Kinome-wide CRISPR-Cas9 screen to identify kinases involved in Taxol resistance in breast cancer

Breast cancer is the most frequently diagnosed cancer in women, accounting for over 25% of cancer diagnoses and 13% of cancer-related deaths in Canadian women. There are many types of therapies for treatment or management of breast cancer, with chemotherapy being one of the most widely used. Taxol (paclitaxel) is one of the most extensively used chemotherapeutic agents for treating cancers of the breast and numerous other sites. Taxol stabilizes microtubules during mitosis, causing the cell cycle to arrest until eventually the cell undergoes apoptosis. Although Taxol has had significant benefits in many patients, response rates range from only 25-69%, and over half of Taxol-treated patients eventually acquire resistance to the drug. Drug resistance remains one of the greatest barriers to effective cancer treatment, yet little has been discerned regarding resistance to Taxol, despite its widespread clinical use. Kinases are known to be heavily involved in cancer development and progression, and several kinases have been linked to resistance of Taxol and other chemotherapeutic agents.

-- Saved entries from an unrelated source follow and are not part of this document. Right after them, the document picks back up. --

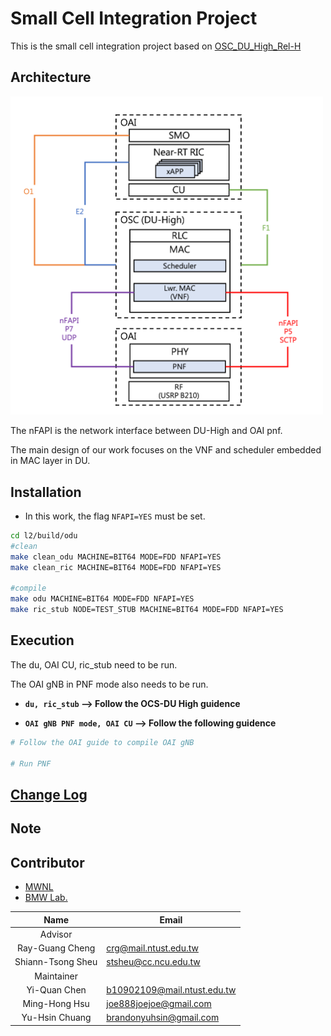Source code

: # Small Cell Integration Project
This is the small cell integration project based on [OSC_DU_High_Rel-H](https://docs.o-ran-sc.org/projects/o-ran-sc-o-du-l2/en/latest/overview.html)


## Architecture
<img src="graph/architecture.png" alt="drawing" width="500"/>

The nFAPI is the network interface between DU-High and OAI pnf.

The main design of our work focuses on the VNF and scheduler embedded in MAC layer in DU.

## Installation
* In this work, the flag `NFAPI=YES` must be set.

```sh
cd l2/build/odu
#clean
make clean_odu MACHINE=BIT64 MODE=FDD NFAPI=YES
make clean_ric MACHINE=BIT64 MODE=FDD NFAPI=YES

#compile
make odu MACHINE=BIT64 MODE=FDD NFAPI=YES
make ric_stub NODE=TEST_STUB MACHINE=BIT64 MODE=FDD NFAPI=YES
```

## Execution
The du, OAI CU, ric_stub need to be run.

The OAI gNB in PNF mode also needs to be run. 

* **`du, ric_stub` --> Follow the OCS-DU High guidence**

* **`OAI gNB PNF mode, OAI CU` --> Follow the following guidence**
```sh
# Follow the OAI guide to compile OAI gNB

# Run PNF
```

## [Change Log](./CHANGELOG.md)


## Note

## Contributor
* [MWNL](https://mwnl.ce.ncu.edu.tw)
* [BMW Lab.](https://sites.google.com/view/bmw-lab/home)

| Name               | Email                        |
|  :---------------: | ---------------------------  |
| Advisor            |                              |
| Ray-Guang Cheng    | crg@mail.ntust.edu.tw        |
| Shiann-Tsong Sheu  | stsheu@cc.ncu.edu.tw         |
| Maintainer         |                              |
| Yi-Quan Chen       | b10902109@mail.ntust.edu.tw  |
| Ming-Hong Hsu      | joe888joejoe@gmail.com       |
| Yu-Hsin Chuang     | brandonyuhsin@gmail.com      |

However, a systematic screen for kinases regulating Taxol resistance is lacking. Thus, in this study, a set of kinome-wide screens was conducted to interrogate the involvement of kinases in the Taxol response. Positive-selection and negative-selection CRISPR-Cas9 screens were conducted, whereby a pooled library of 5070 sgRNAs targeted 507 kinase-encoding genes in MCF-7 breast cancer cells that were Taxol-sensitive (WT) or Taxol-resistant (TxR) which were then treated with Taxol. Next generation sequencing (NGS) was performed on cells that survived Taxol treatment, allowing identification and quantitation of sgRNAs. STK38, Blk, FASTK and Nek3 stand out as potentially critical kinases for Taxol-induced apoptosis to occur. Furthermore, kinases CDKL1 and FRK may have a role in Taxol resistance. Further validation of these candidate kinases will provide novel pre-clinical data about potential predictive biomarkers or therapeutic targets for breast cancer patients in the future.